# Saved entries

# # # # #

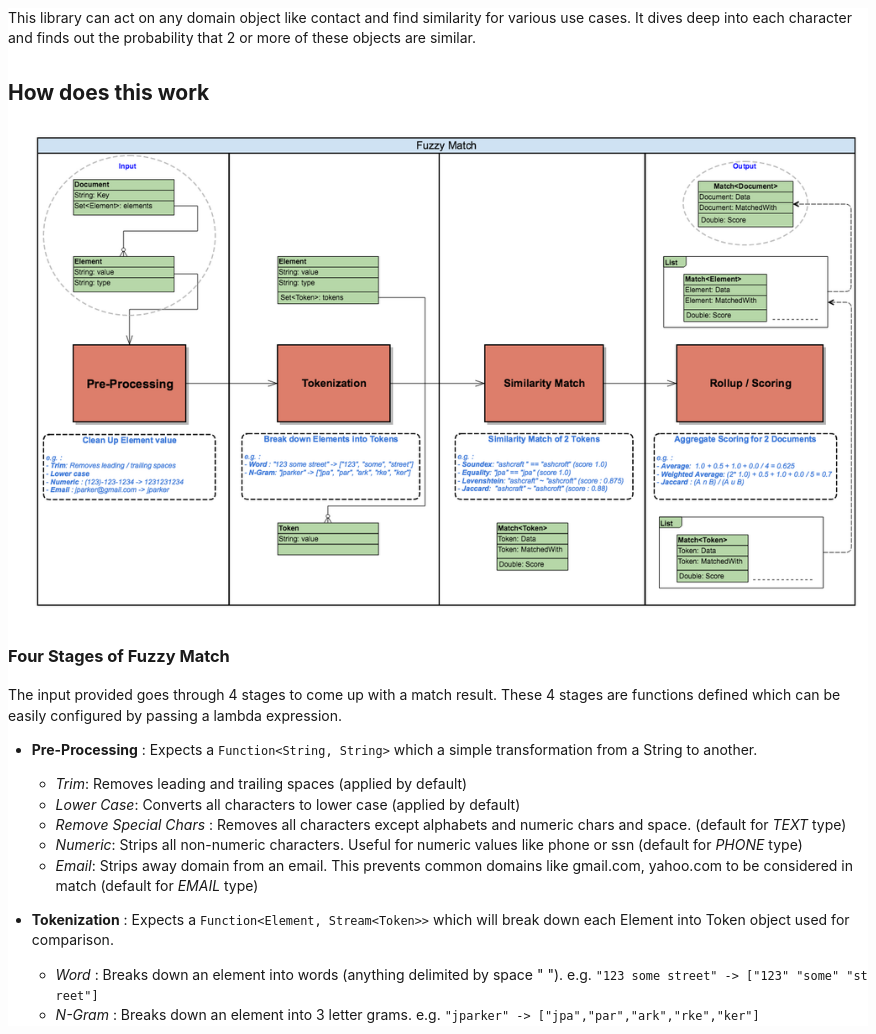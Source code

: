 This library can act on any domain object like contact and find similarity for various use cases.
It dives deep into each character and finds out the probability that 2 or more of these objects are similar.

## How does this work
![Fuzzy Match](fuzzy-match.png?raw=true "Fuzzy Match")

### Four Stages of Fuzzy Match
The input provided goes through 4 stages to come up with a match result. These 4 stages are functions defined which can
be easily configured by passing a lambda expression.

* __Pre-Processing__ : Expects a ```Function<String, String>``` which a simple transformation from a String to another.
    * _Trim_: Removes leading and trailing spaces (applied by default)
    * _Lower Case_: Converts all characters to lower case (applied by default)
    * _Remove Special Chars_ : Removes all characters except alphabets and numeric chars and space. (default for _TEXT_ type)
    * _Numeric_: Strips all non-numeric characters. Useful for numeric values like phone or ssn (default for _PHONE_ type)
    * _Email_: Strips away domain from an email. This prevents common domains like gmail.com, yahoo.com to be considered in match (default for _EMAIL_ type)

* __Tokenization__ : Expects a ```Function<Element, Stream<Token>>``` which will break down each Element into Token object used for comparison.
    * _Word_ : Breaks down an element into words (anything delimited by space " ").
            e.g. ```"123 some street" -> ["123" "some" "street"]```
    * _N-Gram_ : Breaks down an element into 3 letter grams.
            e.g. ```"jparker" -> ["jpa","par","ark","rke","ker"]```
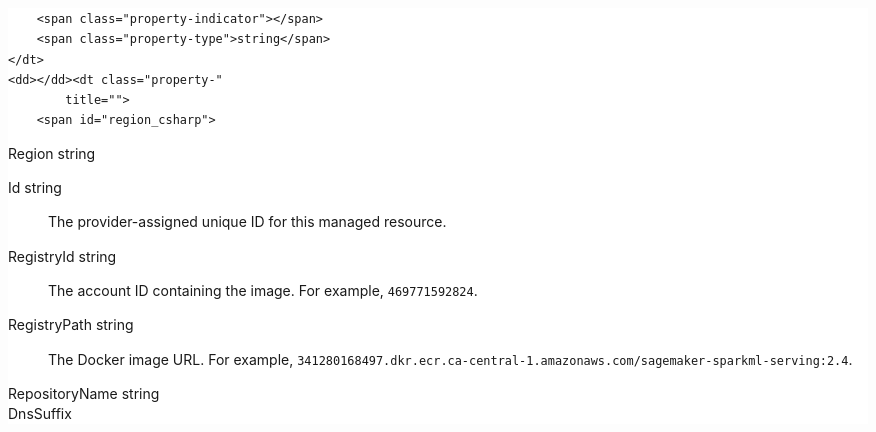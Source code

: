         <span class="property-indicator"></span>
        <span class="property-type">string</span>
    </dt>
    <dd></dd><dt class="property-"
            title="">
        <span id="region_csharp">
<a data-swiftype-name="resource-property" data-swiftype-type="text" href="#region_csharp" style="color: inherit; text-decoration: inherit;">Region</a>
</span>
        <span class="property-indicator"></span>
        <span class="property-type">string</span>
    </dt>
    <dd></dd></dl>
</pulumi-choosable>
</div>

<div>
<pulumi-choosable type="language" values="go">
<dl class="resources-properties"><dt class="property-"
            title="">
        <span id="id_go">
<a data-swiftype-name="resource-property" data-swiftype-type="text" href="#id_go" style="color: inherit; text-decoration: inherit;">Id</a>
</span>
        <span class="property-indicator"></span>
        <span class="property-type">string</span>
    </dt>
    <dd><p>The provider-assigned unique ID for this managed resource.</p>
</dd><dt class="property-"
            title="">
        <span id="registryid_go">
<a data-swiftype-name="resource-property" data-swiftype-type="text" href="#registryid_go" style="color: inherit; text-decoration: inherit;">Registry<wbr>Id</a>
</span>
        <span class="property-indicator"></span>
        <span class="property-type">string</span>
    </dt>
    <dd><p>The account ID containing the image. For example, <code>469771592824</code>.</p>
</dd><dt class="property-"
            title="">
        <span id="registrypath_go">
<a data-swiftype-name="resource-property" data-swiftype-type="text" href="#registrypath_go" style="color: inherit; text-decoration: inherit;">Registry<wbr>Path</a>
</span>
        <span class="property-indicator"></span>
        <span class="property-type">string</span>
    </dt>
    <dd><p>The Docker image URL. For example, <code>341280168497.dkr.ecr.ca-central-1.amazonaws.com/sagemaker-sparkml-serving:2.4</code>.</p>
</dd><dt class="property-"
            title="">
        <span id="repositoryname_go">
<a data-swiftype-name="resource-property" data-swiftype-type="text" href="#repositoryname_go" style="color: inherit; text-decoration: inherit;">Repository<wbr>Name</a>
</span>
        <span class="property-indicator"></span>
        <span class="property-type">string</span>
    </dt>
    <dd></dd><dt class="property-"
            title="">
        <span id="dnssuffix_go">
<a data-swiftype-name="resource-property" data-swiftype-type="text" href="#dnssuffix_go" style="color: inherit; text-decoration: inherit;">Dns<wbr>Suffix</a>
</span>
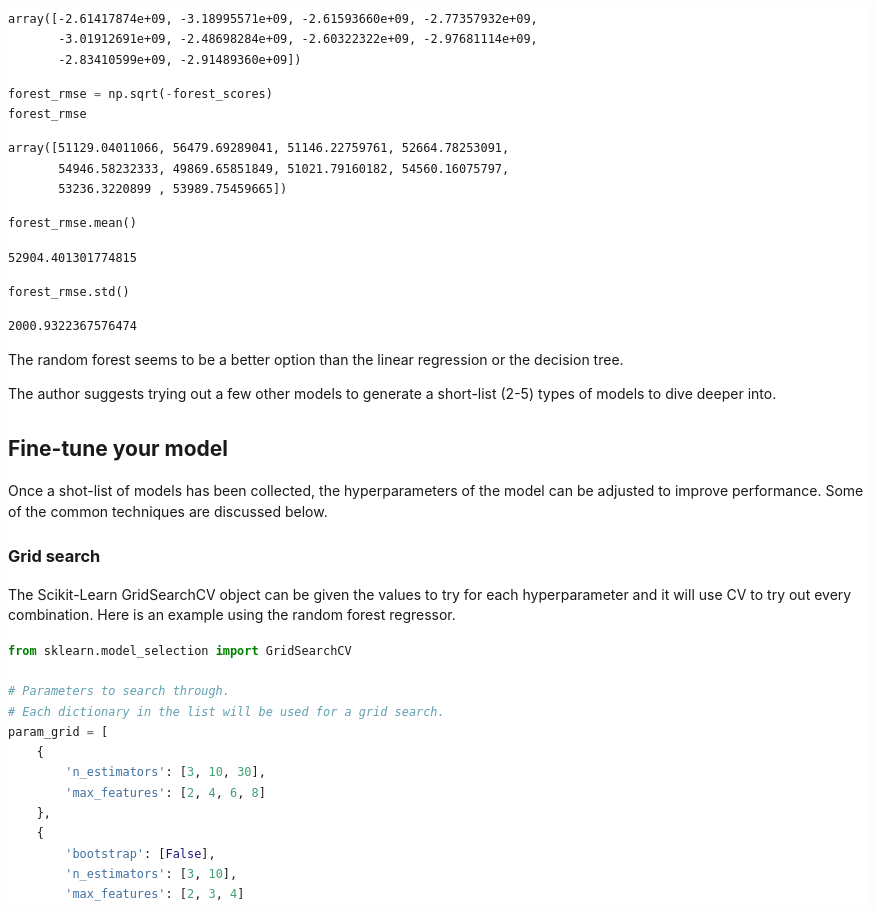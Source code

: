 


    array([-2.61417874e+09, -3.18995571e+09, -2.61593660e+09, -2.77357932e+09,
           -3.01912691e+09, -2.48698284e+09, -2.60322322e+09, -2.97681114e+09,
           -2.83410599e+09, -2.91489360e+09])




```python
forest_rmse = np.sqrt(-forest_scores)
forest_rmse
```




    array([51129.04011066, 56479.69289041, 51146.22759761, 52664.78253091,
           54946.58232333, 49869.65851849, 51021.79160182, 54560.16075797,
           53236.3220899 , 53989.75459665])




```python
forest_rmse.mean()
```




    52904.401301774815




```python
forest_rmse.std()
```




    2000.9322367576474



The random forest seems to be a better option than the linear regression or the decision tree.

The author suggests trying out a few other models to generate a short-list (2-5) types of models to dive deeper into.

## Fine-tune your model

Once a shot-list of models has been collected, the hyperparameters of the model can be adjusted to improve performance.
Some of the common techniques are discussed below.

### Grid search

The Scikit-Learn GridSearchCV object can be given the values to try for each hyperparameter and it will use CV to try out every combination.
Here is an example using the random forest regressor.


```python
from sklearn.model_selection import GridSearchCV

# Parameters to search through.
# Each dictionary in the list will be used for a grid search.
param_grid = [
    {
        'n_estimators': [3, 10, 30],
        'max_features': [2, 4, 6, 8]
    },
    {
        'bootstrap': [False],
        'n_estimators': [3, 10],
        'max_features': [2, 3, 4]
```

# # # # #

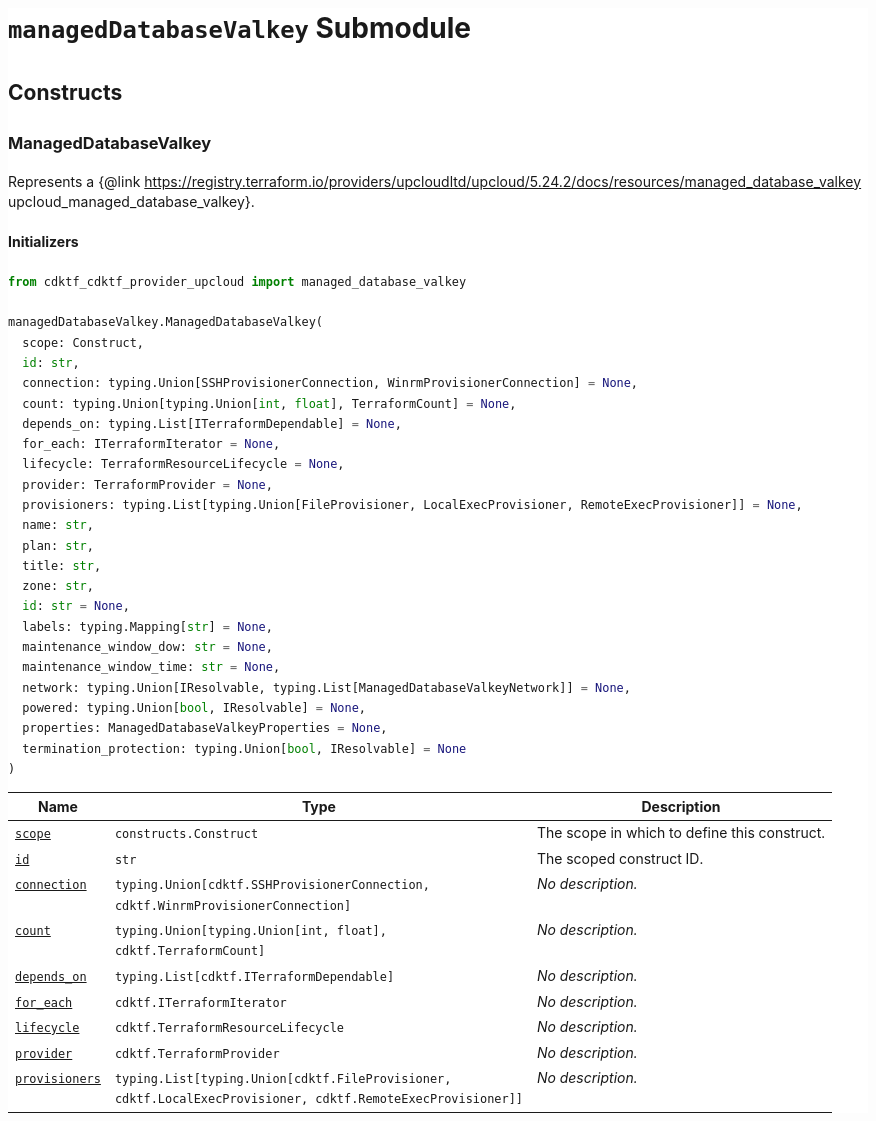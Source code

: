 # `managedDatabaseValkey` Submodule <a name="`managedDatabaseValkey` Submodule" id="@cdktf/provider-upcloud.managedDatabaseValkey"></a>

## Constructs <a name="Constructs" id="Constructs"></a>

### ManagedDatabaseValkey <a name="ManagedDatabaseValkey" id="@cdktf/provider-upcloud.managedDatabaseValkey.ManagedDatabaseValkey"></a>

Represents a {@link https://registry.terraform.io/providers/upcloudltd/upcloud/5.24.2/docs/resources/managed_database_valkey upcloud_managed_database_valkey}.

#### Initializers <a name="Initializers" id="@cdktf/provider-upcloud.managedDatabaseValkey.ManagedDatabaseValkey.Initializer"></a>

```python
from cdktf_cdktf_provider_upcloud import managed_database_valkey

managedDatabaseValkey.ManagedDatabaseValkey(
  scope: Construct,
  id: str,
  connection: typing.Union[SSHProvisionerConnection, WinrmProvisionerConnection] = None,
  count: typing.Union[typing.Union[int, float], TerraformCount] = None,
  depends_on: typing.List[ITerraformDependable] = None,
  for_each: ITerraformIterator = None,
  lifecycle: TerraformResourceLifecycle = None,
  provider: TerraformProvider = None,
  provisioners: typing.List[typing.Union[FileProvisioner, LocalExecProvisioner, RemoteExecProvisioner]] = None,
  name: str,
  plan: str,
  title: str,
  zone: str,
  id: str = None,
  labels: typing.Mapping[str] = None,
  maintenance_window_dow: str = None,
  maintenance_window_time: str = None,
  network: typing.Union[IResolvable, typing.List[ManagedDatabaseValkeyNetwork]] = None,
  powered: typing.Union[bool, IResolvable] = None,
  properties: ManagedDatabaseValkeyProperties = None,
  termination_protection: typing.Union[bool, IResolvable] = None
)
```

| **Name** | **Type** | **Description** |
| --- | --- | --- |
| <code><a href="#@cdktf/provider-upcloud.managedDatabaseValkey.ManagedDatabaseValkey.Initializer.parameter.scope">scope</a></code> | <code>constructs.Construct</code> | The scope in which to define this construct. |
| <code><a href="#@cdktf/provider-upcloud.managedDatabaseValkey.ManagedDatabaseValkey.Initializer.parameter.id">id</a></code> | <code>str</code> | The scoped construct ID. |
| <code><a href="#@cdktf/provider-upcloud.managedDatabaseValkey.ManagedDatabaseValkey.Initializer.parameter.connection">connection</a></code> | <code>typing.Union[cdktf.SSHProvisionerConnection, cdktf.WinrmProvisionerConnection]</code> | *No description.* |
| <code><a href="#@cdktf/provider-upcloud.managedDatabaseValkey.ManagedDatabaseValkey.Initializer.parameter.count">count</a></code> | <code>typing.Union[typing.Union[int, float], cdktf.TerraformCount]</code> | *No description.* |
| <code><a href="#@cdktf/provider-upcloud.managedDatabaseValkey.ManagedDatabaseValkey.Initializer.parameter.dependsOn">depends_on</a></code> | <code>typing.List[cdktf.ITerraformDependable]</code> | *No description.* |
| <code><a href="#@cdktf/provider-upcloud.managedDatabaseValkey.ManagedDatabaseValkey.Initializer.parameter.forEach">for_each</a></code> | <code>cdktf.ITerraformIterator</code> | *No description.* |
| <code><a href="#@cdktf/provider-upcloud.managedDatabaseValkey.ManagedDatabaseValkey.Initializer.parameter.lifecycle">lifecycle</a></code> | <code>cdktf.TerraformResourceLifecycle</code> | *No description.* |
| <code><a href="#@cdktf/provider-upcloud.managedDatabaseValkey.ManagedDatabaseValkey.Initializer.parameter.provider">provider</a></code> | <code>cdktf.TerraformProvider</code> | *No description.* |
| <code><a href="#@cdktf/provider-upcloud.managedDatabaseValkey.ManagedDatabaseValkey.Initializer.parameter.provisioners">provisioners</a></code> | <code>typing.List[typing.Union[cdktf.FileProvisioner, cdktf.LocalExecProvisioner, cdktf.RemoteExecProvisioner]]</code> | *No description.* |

# # # # #

Set down, exactly as they stand above, the lines starting with the line with "String to another." and going on through the line with "case (applied by default)", and no others.

# Written response
* __Pre-Processing__ : Expects a ```Function<String, String>``` which a simple transformation from a String to another.
    * _Trim_: Removes leading and trailing spaces (applied by default)
    * _Lower Case_: Converts all characters to lower case (applied by default)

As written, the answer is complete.